This exercise calls for a copy of every line in the listing below that carries the word "functions".

************

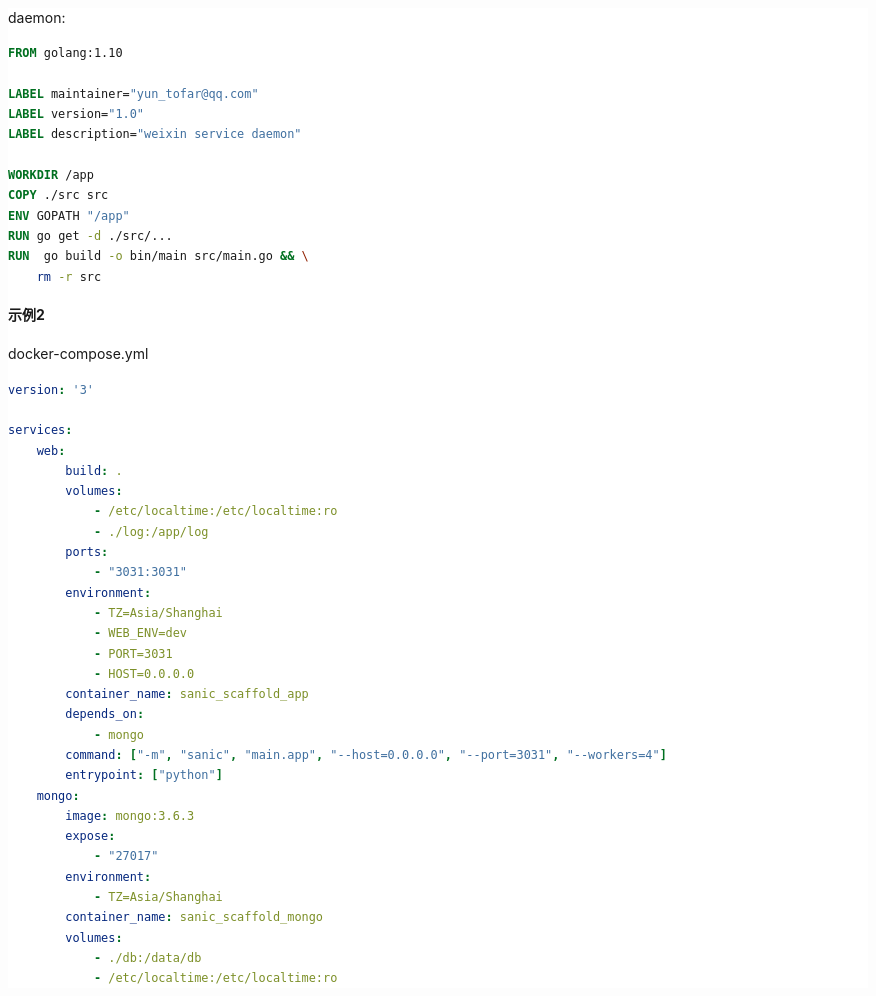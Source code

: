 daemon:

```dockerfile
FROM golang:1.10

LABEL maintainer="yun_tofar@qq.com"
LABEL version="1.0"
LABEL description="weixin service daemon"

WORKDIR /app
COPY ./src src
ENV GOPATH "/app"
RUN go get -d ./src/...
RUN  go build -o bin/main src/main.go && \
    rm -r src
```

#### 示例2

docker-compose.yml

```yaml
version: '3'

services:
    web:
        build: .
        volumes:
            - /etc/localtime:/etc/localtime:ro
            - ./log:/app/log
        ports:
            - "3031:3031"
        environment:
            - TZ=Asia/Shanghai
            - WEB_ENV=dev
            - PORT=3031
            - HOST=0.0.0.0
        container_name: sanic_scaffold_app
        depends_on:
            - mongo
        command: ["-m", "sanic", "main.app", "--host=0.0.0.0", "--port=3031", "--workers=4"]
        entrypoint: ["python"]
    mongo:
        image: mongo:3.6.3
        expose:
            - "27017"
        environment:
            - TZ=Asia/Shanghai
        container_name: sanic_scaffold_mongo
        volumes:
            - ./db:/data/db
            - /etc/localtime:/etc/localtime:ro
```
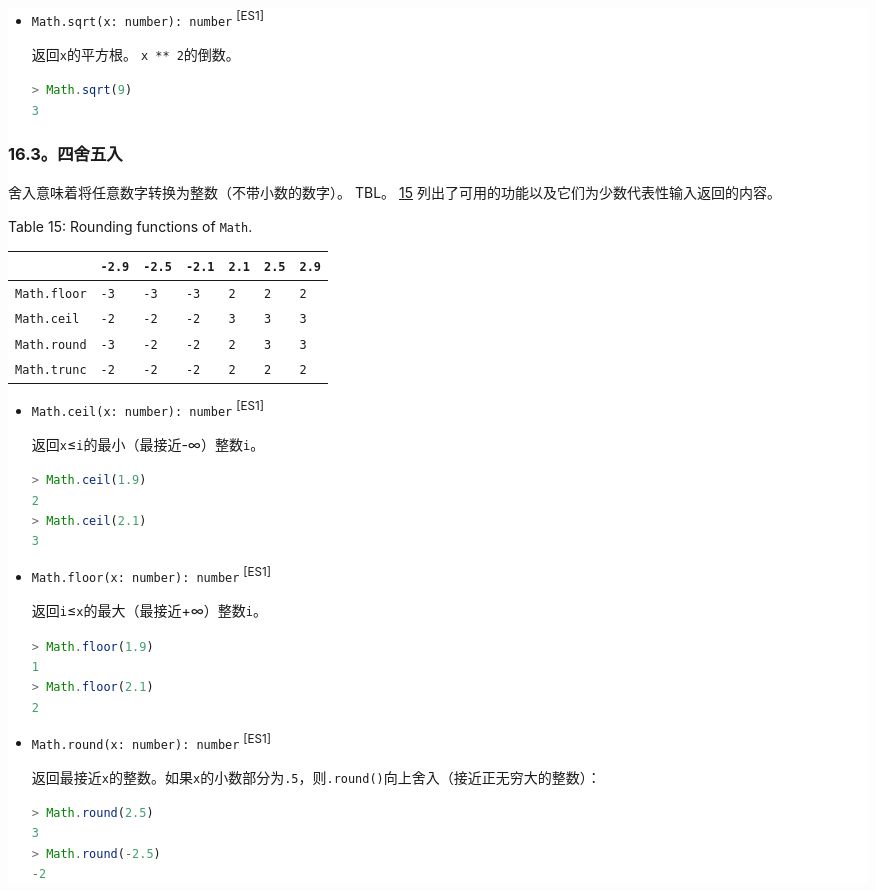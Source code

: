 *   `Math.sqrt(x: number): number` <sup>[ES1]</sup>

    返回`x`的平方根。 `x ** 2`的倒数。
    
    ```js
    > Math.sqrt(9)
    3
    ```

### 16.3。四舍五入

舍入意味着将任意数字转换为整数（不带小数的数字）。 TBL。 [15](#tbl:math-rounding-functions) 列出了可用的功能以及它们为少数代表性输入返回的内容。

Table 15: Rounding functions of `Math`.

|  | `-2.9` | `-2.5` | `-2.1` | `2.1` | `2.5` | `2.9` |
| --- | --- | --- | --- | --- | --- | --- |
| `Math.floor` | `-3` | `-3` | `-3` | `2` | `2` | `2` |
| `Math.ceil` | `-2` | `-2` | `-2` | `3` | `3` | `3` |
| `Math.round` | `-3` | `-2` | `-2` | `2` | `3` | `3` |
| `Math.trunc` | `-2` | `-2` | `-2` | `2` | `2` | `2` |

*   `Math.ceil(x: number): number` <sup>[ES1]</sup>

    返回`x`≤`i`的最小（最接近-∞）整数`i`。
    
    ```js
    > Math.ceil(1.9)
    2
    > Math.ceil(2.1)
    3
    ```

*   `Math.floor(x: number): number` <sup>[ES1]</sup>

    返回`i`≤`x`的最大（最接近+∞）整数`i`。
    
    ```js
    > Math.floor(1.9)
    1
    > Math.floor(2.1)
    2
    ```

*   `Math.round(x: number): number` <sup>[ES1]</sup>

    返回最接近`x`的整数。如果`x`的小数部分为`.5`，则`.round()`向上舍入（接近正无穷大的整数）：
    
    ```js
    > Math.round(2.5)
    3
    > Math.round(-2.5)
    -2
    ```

************

WRITTEN ANSWER:
舍入意味着将任意数字转换为整数（不带小数的数字）。 TBL。 [15](#tbl:math-rounding-functions) 列出了可用的功能以及它们为少数代表性输入返回的内容。
Table 15: Rounding functions of `Math`.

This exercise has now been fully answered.